Abstract
(1) THIS volume contains a fairly through treatment of the numerical aspects of plane and spherical trigonometry. In addition to this, a certain amount of attention is directed to elementary identity work, and some indication is given of the higher analytical developments of the subject, based on Demoivre's theorem, in the concluding chapter of the first part of the book. It is unfortunate that the symbol eiθ is regarded as equivalent to exp(iθ). This is the source of much error in the minds of students, and from the earliest stage it is most desirable to emphasise the distinction between the two forms. With this exception, the mode of presentation is excellent. There are numerous exercises and problems, but at present no answers are given. This is a serious omission, and it should be rectified in a new edition. Five-figure tables of logarithms and trigonometric functions are appended to the book.

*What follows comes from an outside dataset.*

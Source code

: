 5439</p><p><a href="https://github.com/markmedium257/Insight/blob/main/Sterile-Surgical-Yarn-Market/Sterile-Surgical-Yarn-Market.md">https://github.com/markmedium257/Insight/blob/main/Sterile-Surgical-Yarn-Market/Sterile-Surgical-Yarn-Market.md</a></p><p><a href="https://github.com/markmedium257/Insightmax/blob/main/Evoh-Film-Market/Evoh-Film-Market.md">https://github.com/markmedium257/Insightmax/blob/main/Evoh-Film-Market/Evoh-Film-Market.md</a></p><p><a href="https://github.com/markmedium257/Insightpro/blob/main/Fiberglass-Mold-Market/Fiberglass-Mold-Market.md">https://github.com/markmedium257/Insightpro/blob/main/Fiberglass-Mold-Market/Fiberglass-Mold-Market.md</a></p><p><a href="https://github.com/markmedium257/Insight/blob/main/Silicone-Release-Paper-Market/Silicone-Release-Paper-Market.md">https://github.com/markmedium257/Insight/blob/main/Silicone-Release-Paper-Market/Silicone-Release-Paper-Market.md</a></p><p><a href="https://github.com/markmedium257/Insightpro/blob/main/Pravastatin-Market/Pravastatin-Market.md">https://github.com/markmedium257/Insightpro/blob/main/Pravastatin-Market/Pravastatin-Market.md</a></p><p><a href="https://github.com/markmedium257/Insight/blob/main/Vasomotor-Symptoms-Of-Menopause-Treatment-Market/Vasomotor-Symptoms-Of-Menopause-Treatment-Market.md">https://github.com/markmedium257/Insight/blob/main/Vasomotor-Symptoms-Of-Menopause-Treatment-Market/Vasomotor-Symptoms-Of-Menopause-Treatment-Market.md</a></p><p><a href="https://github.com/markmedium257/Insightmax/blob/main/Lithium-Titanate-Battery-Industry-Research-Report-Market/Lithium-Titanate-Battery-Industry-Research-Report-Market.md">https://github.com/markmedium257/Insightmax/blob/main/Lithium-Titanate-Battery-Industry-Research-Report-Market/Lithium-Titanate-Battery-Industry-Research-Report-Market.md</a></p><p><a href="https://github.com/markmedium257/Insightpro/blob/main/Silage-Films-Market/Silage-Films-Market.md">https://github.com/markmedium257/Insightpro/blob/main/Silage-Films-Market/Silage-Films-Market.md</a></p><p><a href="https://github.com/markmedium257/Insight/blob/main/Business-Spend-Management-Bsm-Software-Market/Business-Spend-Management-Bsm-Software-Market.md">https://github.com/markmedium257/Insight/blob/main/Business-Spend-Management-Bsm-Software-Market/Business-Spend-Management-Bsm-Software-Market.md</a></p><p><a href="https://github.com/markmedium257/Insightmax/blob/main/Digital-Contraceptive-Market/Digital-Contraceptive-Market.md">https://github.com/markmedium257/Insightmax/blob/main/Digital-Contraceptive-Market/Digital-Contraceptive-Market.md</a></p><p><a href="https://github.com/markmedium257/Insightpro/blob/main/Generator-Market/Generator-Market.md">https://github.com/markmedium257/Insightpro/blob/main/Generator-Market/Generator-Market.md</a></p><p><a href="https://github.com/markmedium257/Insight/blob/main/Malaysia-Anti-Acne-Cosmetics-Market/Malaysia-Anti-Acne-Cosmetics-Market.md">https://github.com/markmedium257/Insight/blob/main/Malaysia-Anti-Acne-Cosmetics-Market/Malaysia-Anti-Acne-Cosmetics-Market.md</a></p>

(1) Elements of Plane and Spherical Trigonometry.
By Prof. D. A. Rothrock. Pp. xi+147+xiv+99. (New York: The Macmillan Co.; London: Macmillan and Co., Ltd., 1910.) Price 6s. net.
(2) Homogeneous Coordinates for Use in Colleges and Schools.

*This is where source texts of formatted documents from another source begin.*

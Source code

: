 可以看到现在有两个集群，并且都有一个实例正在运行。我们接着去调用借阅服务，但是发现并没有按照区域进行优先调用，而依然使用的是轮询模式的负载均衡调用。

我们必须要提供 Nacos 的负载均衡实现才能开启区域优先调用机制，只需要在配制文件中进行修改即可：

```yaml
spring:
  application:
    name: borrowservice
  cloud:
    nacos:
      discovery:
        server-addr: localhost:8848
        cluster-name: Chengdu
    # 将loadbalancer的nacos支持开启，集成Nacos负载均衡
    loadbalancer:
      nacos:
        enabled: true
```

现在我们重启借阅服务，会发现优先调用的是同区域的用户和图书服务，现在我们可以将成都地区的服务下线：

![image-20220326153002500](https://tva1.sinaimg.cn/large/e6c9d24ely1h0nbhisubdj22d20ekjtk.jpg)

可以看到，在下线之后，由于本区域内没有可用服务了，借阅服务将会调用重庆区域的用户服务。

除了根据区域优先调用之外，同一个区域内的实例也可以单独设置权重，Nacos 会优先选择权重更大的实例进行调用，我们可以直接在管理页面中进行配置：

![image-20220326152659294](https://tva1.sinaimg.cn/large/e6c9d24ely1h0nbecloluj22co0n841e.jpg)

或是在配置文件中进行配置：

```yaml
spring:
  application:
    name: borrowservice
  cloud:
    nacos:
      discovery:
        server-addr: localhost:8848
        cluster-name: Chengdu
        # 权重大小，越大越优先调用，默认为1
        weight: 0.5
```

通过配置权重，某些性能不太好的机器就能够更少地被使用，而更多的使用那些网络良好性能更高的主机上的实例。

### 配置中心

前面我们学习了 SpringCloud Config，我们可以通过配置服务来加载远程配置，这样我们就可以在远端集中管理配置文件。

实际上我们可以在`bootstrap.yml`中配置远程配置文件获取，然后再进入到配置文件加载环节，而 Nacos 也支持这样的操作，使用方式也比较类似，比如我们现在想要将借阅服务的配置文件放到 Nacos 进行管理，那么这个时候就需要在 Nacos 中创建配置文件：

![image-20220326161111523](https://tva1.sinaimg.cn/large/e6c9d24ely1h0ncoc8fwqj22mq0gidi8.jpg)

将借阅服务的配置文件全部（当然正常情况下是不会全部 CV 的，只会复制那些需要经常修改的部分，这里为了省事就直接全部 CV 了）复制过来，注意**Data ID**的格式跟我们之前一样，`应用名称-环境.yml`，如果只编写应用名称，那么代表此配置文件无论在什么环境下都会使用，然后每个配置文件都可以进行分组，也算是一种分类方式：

By Dr. W. P. Milne. Pp. xii+164. (London: E. Arnold, 1910.) Price 5s. net.
(3) A Geometry for Schools.
By F. W. Sanderson G. W. Brewster. Pp. x+336. (Cambridge: University Press, 1910). Price 3s.
(4) Analytic Geometry.
By Prof. N. C. Riggs. Pp. xi + 294. (New York: The Macmillan Co.; London: Macmillan and Co., Ltd., 1910.) Price 7s. net.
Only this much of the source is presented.